Ocean Beach 07

Enrique de la Iglesia

May 10, 1926 ~ November 16, 2021 (age 95)

Obituary Image






November 16, 2021


Enrique de la Iglesia Iglesias, beloved husband of the late Ovidia Díaz Fernández, son of the late Enrique de la Iglesia and Elisa Iglesias, brother of Elisa de la Iglesia and her husband Manuel Cortés, from Galicia, Spain; father of Alberto de la Iglesia and his wife Carmen Olivares, the late Susana de la Iglesia, from Caracas, Venezuela, and Margarita Iglesia and her husband, James Kostaras, from Boston; grandfather of Susana (Kostaras) Brady and her husband Brian Brady, Cristina (Kostaras) Leiva and her husband Raymond Leiva, and Michael Kostaras, all from Boston; great-grandfather of Cooper Brady; uncle of Beatriz Cortés, Francisco Cortés and his wife Olga, grand-uncle of Nicolás Cortés, all from Betanzos, Spain; and second-uncle to numerous second-nieces and second-nephews. He will be sorely missed and fondly remembered by old friends and relatives across three continents.


Born in La Coruña, Spain, in 1926, Enrique grew up during the Spanish Civil War, a time of great pain and suffering. Even within those dire circumstances, he and other kids managed to find original ways to play. Enrique told entertaining stories of ‘wars’ between neighborhoods, fights with sticks and stones, little sisters that acted as nurses, and young kids held overnight as prisoners… hard to fathom nowadays! As a teenager, Enrique started helping his father at work, keeping the accounting for the family’s construction business while learning the basics of the trade. He was the first in the family to finish high school, where he met his sweetheart, Ovidia.
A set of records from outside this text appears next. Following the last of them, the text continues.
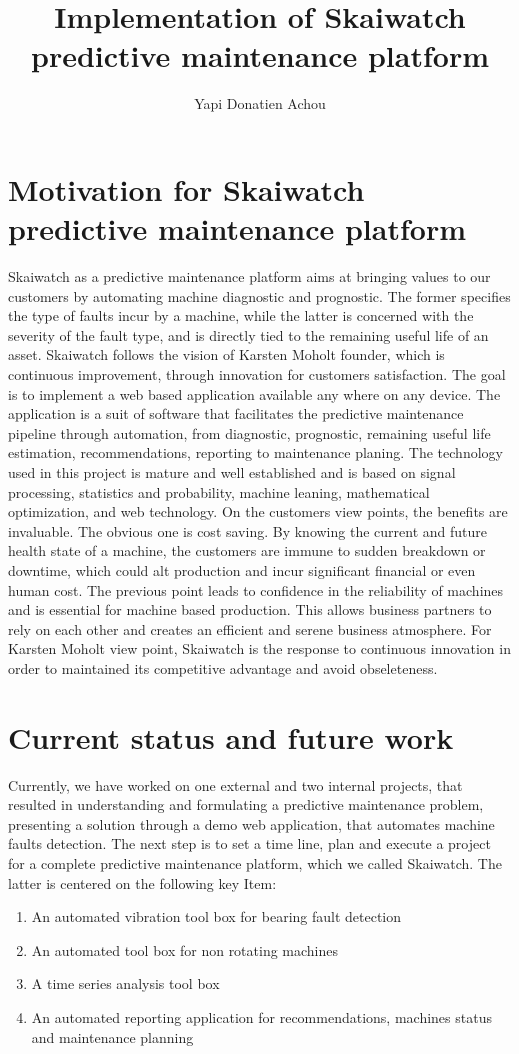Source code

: \documentclass[10pt,a4paper]{article}
\author{Yapi Donatien Achou}
\title{Implementation of Skaiwatch predictive maintenance platform}
\begin{document}
\maketitle

\section{Motivation for Skaiwatch predictive maintenance platform}
Skaiwatch as a predictive maintenance platform aims at bringing values to our customers by automating machine diagnostic and prognostic. The former specifies the type of faults incur by a machine, while the latter is concerned with the severity of the fault type, and is directly tied to the remaining useful life of an asset. Skaiwatch follows the vision of Karsten Moholt founder, which is continuous improvement, through innovation for customers satisfaction.
\justify
The goal is to implement a web based application available any where on any device. The application is a suit of software that facilitates the predictive maintenance pipeline through automation, from  diagnostic, prognostic, remaining useful life estimation, recommendations, reporting to maintenance planing. The technology used in this project is mature and well established and is based on signal processing, statistics and probability, machine leaning, mathematical optimization, and web technology.
\justify
On the customers view points, the benefits are invaluable. The obvious one is cost saving. By knowing the current and future health state of a machine, the customers are immune to sudden breakdown or downtime, which could alt production and incur significant financial or even human cost. The previous point leads to confidence in the reliability of machines and is essential for machine based production. This allows business partners to rely on each other and creates an efficient and serene business atmosphere.
\justify
For Karsten Moholt view point, Skaiwatch is the response to continuous innovation in order to maintained its competitive advantage and avoid obseleteness.
\section{Current status and future work}
\label{sec:next}
Currently, we have worked on one external and two internal projects, that resulted in understanding and formulating a predictive maintenance problem, presenting a solution through a demo web application, that automates machine faults detection. 
\justify
The next step is to set a time line, plan and execute a project for a complete predictive maintenance platform, which we called Skaiwatch. The latter is centered on the following key Item:
\begin{enumerate}
	\item An automated vibration tool box for bearing fault detection
	\item An automated tool box for non rotating machines
	\item A time series analysis tool box 
	\item An automated reporting application for recommendations, machines status and maintenance planning
\end{enumerate}
\end{document}
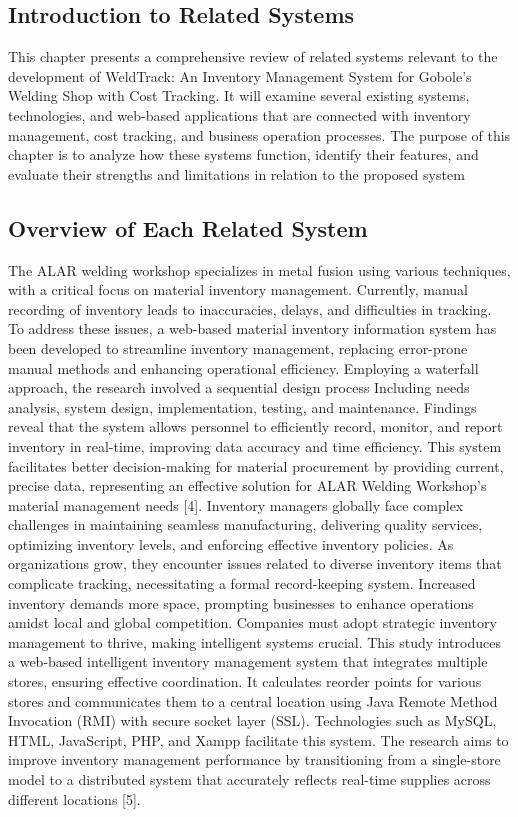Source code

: \documentclass[12pt, letterpaper]{article}
\begin{document}
\subsection{Introduction to Related Systems}
   \hspace*{2em}This chapter presents a comprehensive review of related systems relevant to the development of WeldTrack: An Inventory Management System for Gobole’s Welding Shop with Cost Tracking. It will examine several existing systems, technologies, and web-based applications that are connected with inventory management, cost tracking, and business operation processes. The purpose of this chapter is to analyze how these systems function, identify their features, and evaluate their strengths and limitations in relation to the proposed system
\subsection{Overview of Each Related System}
   \hspace*{2em} The ALAR welding workshop specializes in metal fusion using various techniques, with a critical focus on material inventory management. Currently, manual recording of inventory leads to inaccuracies, delays, and difficulties in tracking. To address these issues, a web-based material inventory information system has been developed to streamline inventory management, replacing error-prone manual methods and enhancing operational efficiency. Employing a waterfall approach, the research involved a sequential design process Including needs analysis, system design, implementation, testing, and maintenance. Findings reveal that the system allows personnel to efficiently record, monitor, and report inventory in real-time, improving data accuracy and time efficiency. This system facilitates better decision-making for material procurement by providing current, precise data, representing an effective solution for ALAR Welding Workshop’s material management needs [4]. 
\hspace*{2em}Inventory managers globally face complex challenges in maintaining seamless manufacturing, delivering quality services, optimizing inventory levels, and enforcing effective inventory policies. As organizations grow, they encounter issues related to diverse inventory items that complicate tracking, necessitating a formal record-keeping system. Increased inventory demands more space, prompting businesses to enhance operations amidst local and global competition. Companies must adopt strategic inventory management to thrive, making intelligent systems crucial. This study introduces a web-based intelligent inventory management system that integrates multiple stores, ensuring effective coordination. It calculates reorder points for various stores and communicates them to a central location using Java Remote Method Invocation (RMI) with secure socket layer (SSL). Technologies such as MySQL, HTML, JavaScript, PHP, and Xampp facilitate this system. The research aims to improve inventory management performance by transitioning from a single-store model to a distributed system that accurately reflects real-time supplies across different locations [5].
\end{document}
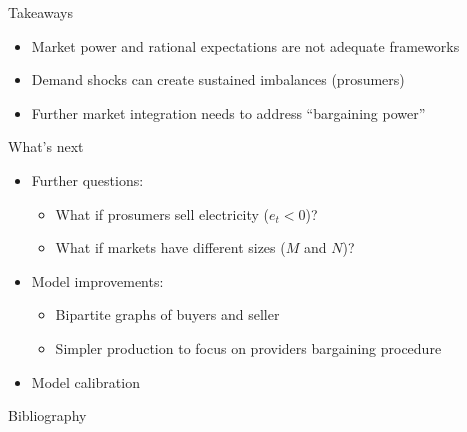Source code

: \documentclass{beamer}
\begin{document}
\begin{frame}{Takeaways}
    \begin{itemize} \setlength\itemsep{1.5em}
        \item Market power and rational expectations are not adequate frameworks \pause
        \item Demand shocks can create sustained imbalances (prosumers) \pause
        \item Further market integration needs to address ``bargaining power''
    \end{itemize}
\end{frame}

\begin{frame}{What's next}
    \begin{itemize} \setlength\itemsep{1.5em}
        \item Further questions: \pause
              \begin{itemize} \setlength\itemsep{1em}
                  \item What if prosumers sell electricity ($e_t < 0$)? \pause
                  \item What if markets have different sizes ($M$ and $N$)? \pause
              \end{itemize}
        \item Model improvements: \pause
              \begin{itemize} \setlength\itemsep{1em}
                  \item Bipartite graphs of buyers and seller \pause
                  \item Simpler production to focus on providers bargaining procedure \pause
              \end{itemize}
        \item Model calibration
    \end{itemize}
\end{frame}


\begin{frame}[allowframebreaks]{Bibliography}
    \printbibliography
\end{frame}
\end{document}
She fell in love with him because he was the best goalkeeper in the local soccer league, and “the most handsome.”


Enrique enlisted in the Spanish Army, serving in the 5th Artillery Regiment from 1946 to 1949 and earning the rank of Corporal. He had two choices for enlistment: He could wait for the draft and serve 2 years away from home, or he could volunteer for 3 years and serve in his hometown. Needless to say, he chose to serve for 3 years and stay close to his dear fiancée.
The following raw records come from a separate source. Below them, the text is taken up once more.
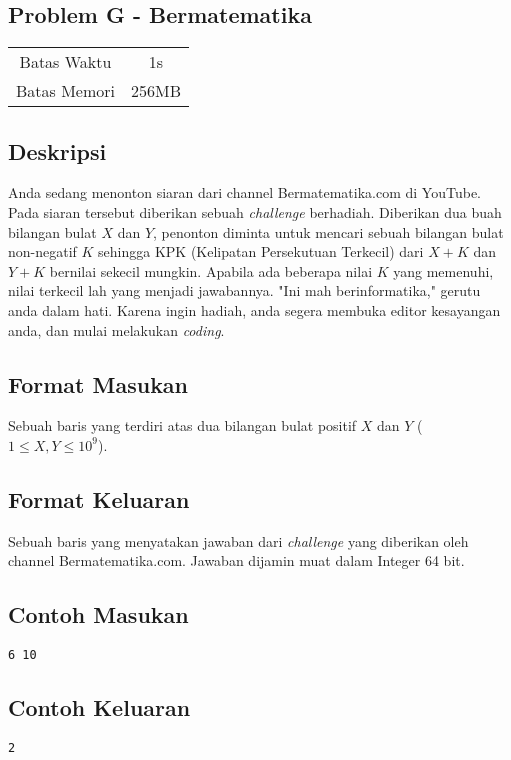 \documentclass{article}
\begin{document}
\begin{center}
    \section*{Problem G - Bermatematika} %

    \begin{tabular}{ | c c | }
        \hline
        Batas Waktu  & 1s \\    %
        Batas Memori & 256MB \\  %
        \hline
    \end{tabular}
\end{center}

\subsection*{Deskripsi}

Anda sedang menonton siaran dari channel Bermatematika.com di YouTube. Pada siaran tersebut diberikan sebuah \textit{challenge} berhadiah. Diberikan dua buah bilangan bulat $X$ dan $Y$, penonton diminta untuk mencari sebuah bilangan bulat non-negatif $K$ sehingga KPK (Kelipatan Persekutuan Terkecil) dari $X+K$ dan $Y+K$ bernilai sekecil mungkin. Apabila ada beberapa nilai $K$ yang memenuhi, nilai terkecil lah yang menjadi jawabannya. "Ini mah berinformatika," gerutu anda dalam hati. Karena ingin hadiah, anda segera membuka editor kesayangan anda, dan mulai melakukan \textit{coding}.

\subsection*{Format Masukan}

Sebuah baris yang terdiri atas dua bilangan bulat positif $X$ dan $Y$ ($1 \leq X, Y \leq 10^9$).

\subsection*{Format Keluaran}

Sebuah baris yang menyatakan jawaban dari \textit{challenge} yang diberikan oleh channel Bermatematika.com. Jawaban dijamin muat dalam Integer 64 bit.
\\

\begin{multicols}{2}
\subsection*{Contoh Masukan}
\begin{lstlisting}
6 10
\end{lstlisting}
\columnbreak
\subsection*{Contoh Keluaran}
\begin{lstlisting}
2
\end{lstlisting}
\vfill
\null
\end{multicols}
\end{document}
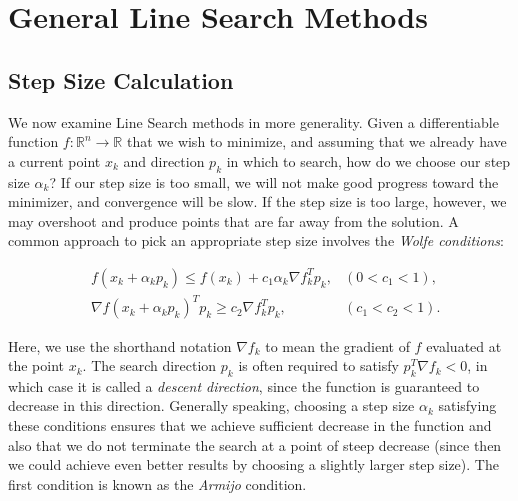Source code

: \section*{General Line Search Methods}
\subsection*{Step Size Calculation}
We now examine Line Search methods in more generality. Given a differentiable function
$f : \mathbb{R}^n \rightarrow \mathbb{R}$ that we wish to minimize, and assuming that
we already have a current point $x_k$ and direction $p_k$ in which to search, how do we
choose our step size $\alpha_k$? If our step size is too small, we will not make good progress
toward the minimizer, and convergence will be slow. If the step size is too large, however,
we may overshoot and produce points that are far away from the solution.
A common approach to pick an appropriate step size involves the \emph{Wolfe conditions}:

\begin{align*}
&f(x_k + \alpha_kp_k) \leq f(x_k) + c_1\alpha_k\nabla f_k^Tp_k, &(0 < c_1 < 1),
\\ &\nabla f(x_k + \alpha_kp_k)^Tp_k \geq c_2\nabla f_k^Tp_k, &(c_1 < c_2 < 1).
\end{align*}

Here, we use the shorthand notation $\nabla f_k$ to
mean the gradient of $f$ evaluated at the point $x_k$. The search direction $p_k$ is
often required to satisfy $p_k^T \nabla f_k < 0$, in which case it is called a
\emph{descent direction}, since the function is guaranteed to decrease in
this direction. Generally speaking, choosing a step size $\alpha_k$ satisfying these conditions
ensures that we achieve sufficient decrease in the function and also that we do not
terminate the search at a point of steep decrease (since then we could achieve even
better results by choosing a slightly larger step size). The first condition is known
as the \emph{Armijo} condition.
After getting married, Enrique got a good job as a bank teller but adventure called when his aunt and uncle went to Venezuela in the mid-1950s. They invited him to visit and stay for a while, work for a couple of years, and make some money to invest back home. He was lucky to find a job as a draftsman and construction manager for Nestlé, building upon his previous family experience. He traveled throughout the country building food processing plants and employee housing communities. By the time he saved enough money to return to Spain, his wife and children didn’t want to leave the open skies, lush vegetation, and warm tropical valley of Caracas. They built a house for the family and made many friends. He remained in his adoptive country for 60 years, even after Ovidia passed away, after he retired, and after his daughter got married and went to live far away.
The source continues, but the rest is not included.